[The task]:
Copy the lines exactly. Begin at the first line of the data and stop after the line with "varchar/nvarchar , |".

+++ Available data

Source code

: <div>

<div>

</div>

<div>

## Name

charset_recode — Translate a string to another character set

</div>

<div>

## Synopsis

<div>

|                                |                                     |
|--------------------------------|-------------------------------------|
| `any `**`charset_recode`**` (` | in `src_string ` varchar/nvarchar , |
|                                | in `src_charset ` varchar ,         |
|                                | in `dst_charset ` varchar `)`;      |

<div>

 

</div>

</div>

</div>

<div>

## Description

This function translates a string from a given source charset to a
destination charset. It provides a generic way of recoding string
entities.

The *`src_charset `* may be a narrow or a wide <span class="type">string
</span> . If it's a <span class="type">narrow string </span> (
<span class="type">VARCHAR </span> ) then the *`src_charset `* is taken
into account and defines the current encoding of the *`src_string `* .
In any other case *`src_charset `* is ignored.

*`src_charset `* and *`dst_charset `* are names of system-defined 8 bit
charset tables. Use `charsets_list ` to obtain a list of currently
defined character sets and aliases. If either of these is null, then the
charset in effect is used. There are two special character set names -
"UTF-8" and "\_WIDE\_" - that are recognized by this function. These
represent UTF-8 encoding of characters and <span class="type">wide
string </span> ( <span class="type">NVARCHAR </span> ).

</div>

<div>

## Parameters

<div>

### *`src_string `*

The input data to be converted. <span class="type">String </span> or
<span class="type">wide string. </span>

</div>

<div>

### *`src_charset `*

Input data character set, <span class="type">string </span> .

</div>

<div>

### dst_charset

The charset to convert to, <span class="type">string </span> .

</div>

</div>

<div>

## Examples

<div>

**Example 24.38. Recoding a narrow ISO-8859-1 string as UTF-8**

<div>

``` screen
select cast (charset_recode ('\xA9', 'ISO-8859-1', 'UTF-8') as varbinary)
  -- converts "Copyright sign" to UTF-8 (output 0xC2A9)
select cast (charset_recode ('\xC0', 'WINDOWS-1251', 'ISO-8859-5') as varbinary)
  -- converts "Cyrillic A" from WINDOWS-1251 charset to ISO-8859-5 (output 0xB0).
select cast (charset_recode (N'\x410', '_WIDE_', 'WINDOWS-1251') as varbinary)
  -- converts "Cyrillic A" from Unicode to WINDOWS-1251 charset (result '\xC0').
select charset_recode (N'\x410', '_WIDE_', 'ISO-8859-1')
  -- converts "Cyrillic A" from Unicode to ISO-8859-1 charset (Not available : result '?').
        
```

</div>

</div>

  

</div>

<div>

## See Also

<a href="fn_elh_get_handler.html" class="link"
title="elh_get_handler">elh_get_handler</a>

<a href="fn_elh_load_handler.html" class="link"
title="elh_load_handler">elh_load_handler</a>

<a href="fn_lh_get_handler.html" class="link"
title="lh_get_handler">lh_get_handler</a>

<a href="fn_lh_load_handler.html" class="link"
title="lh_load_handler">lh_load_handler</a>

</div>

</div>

++++++

[Task output]:
Source code

: <div>

<div>

</div>

<div>

## Name

charset_recode — Translate a string to another character set

</div>

<div>

## Synopsis

<div>

|                                |                                     |
|--------------------------------|-------------------------------------|
| `any `**`charset_recode`**` (` | in `src_string ` varchar/nvarchar , |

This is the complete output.